Another e-mail to Zimmerman included in the GAO report was even more blunt: "If you want to continue to yank my chain, I will continue to disconnect you from this agency."

Congress' investigative agency said Scully left aides with the impression that the Zimmerman's center should receive no new contracts. The center has received none since the initial September blowup, although a future assignment has been approved.

Scully said Monday he would not comment on the investigative report.

In a written response to the findings, an executive of the parent Department of Health and Human Services, Jacquelyn White, criticized the university center.

Contending Zimmerman was obstructing and deterring the effort to solve nursing home problems, White wrote: "The center, due to the body of work it had performed over the years, had become part of the problem, not the solution."

She added that the Medicare director never instructed his staff to prevent the Wisconsin center from receiving more government work, but she acknowledged the aides may have been left with that impression.

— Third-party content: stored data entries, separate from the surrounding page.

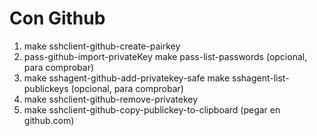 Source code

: # Con Github
1. make sshclient-github-create-pairkey
2. pass-github-import-privateKey
make pass-list-passwords (opcional, para comprobar)
3. make sshagent-github-add-privatekey-safe
make sshagent-list-publickeys (opcional, para comprobar)
4. make sshclient-github-remove-privatekey
5. make sshclient-github-copy-publickey-to-clipboard (pegar en github.com)
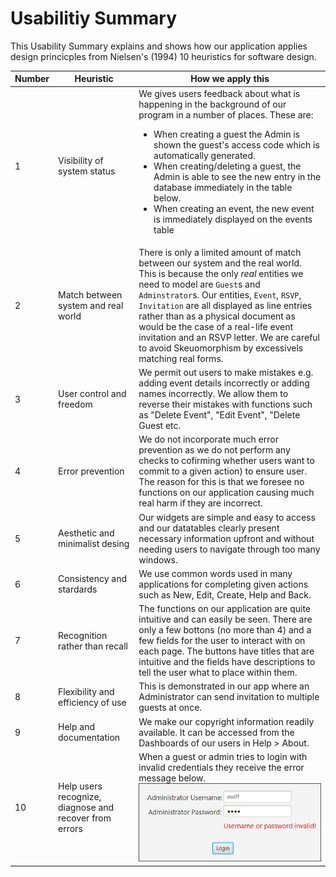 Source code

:# Usabilitiy Summary

This Usability Summary explains and shows how our application applies design princicples from 
Nielsen's (1994) 10 heuristics for software design.

| Number | Heuristic | How we apply this |
------ | --------- | -----------
| 1 | Visibility of system status | We gives users feedback about what is happening in the background of our program in a number of places. These are: <ul><li>When creating a guest the Admin is shown the guest's access code which is automatically generated.</li><li>When creating/deleting a guest, the Admin is able to see the new entry in the database immediately in the table below.</li><li>When creating an event, the new event is immediately displayed on the events table</li></ul> |
| 2 | Match between system and real world | There is only a limited amount of match between our system and the real world. This is because the only *real* entities we need to model are `Guest`s and `Adminstrator`s. Our entities, `Event`, `RSVP`, `Invitation` are all displayed as line entries rather than as a physical document as would be the case of a real-life event invitation and an RSVP letter. We are careful to avoid Skeuomorphism by excessivels matching real forms. |
| 3 | User control and freedom | We permit out users to make mistakes e.g. adding event details incorrectly or adding names incorrectly. We allow them to reverse their mistakes with functions such as "Delete Event", "Edit Event", "Delete Guest etc. |
| 4 | Error prevention | We do not incorporate much error prevention as we do not perform any checks to cofirming whether users want to commit to a given action) to ensure user. The reason for this is that we foresee no functions on our application causing much real harm if they are incorrect. |
| 5 | Aesthetic and minimalist desing | Our widgets are simple and easy to access and our datatables clearly present necessary information upfront and without needing users to navigate through too many windows. |
| 6 | Consistency and stardards | We use common words used in many applications for completing given actions such as New, Edit, Create, Help and Back. |
| 7 | Recognition rather than recall | The functions on our application are quite intuitive and can easily be seen. There are only a few bottons (no more than 4) and a few fields for the user to interact with on each page. The buttons have titles that are intuitive and the fields have descriptions to tell the user what to place within them. |
| 8 | Flexibility and efficiency of use | This is demonstrated in our app where an Administrator can send invitation to multiple guests at once. |
| 9 | Help and documentation | We make our copyright information readily available. It can be accessed from the Dashboards of our users in Help > About. |
| 10 | Help users recognize, diagnose and recover from errors | When a guest or admin tries to login with invalid credentials they receive the error message below.<br>![](images/adminLogin_UsernameOrPasswordInvalid.JPG) |
	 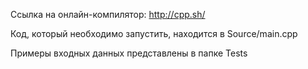 Ссылка на онлайн-компилятор:  http://cpp.sh/

Код, который необходимо запустить, находится в Source/main.cpp

Примеры входных данных представлены в папке Tests

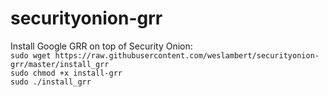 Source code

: # securityonion-grr
Install Google GRR on top of Security Onion:   
`sudo wget https://raw.githubusercontent.com/weslambert/securityonion-grr/master/install_grr`   
`sudo chmod +x install-grr`   
`sudo ./install_grr`   
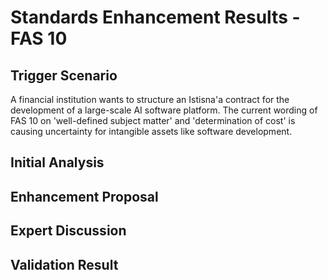 # Standards Enhancement Results - FAS 10

## Trigger Scenario

A financial institution wants to structure an Istisna'a contract for the development 
                              of a large-scale AI software platform. The current wording of FAS 10 on 'well-defined 
                              subject matter' and 'determination of cost' is causing uncertainty for intangible assets 
                              like software development.

## Initial Analysis

## Enhancement Proposal



## Expert Discussion

## Validation Result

Sen. Charles Grassley, R-Iowa, chairman of the Finance Committee, which oversees Medicare, reacted strongly to the findings.

"Action by a high-level government official to unfairly deny a contract or the opportunity to compete for a contract is an intolerable threat to the integrity of the procurement process," Grassley wrote to Scully's boss, Health and Human Services Secretary Tommy Thompson.

Zimmerman, the university director, angered the top Medicare official by suggesting changes in the standards used to allow the public to compare nursing homes.

Zimmerman's letter was sent just weeks before Scully was to expand the consumer comparison program from a six-state pilot project to a nationwide initiative.

Also, the letter came two days before the Medicare staff awarded new work to approve a nursing home survey. Scully instructed the prime contractor, the RAND Corp., that the Wisconsin center must be dropped as a subcontractor.

"I don't think it is too much to ask the participants in that process not to rip it apart when it is put in place," Scully wrote Zimmerman in another e-mail.

Scully told the investigators that the university director "had worked against consensus and was unwilling to compromise."

At one point, Scully wrote the university researcher, "I am sure your work with us will continue. But the government has no requirement to contract with anyone."

While Scully's e-mail appeared to have had a mixed message on future government work, the investigators found evidence "that senior (Medicare) officials intended to exclude the center from other ... contracting opportunities based on their understanding of the administrator's direction."

Last Jan. 29, one Medicare official e-mailed another that despite a contractual relationship with the Wisconsin center, "We have no intention of awarding it work under the contract based upon (the administrator's) instructions."

Citing several similar e-mails from Medicare staff members that suggested the center was not to be given more work, the GAO said the actions amounted to an improper exclusion from government contracting.

The GAO recommended that Thompson remedy Scully's retaliation, possibly by restoring the Medicare survey work to the Wisconsin center. It also asked Thompson, a former governor of Wisconsin, to review contracting decisions affecting the center since the September 2002 award was withdrawn, to assure the decisions were reasonable.

Zimmerman said in an interview he had not seen the report but denied that he had been disloyal to the nursing home comparison project.

"I felt there were some issues with respect to specific measures that may make it more complicated to consumers," he said. "I had never been critical of the initiative itself. I thought it was an excellent idea and still do."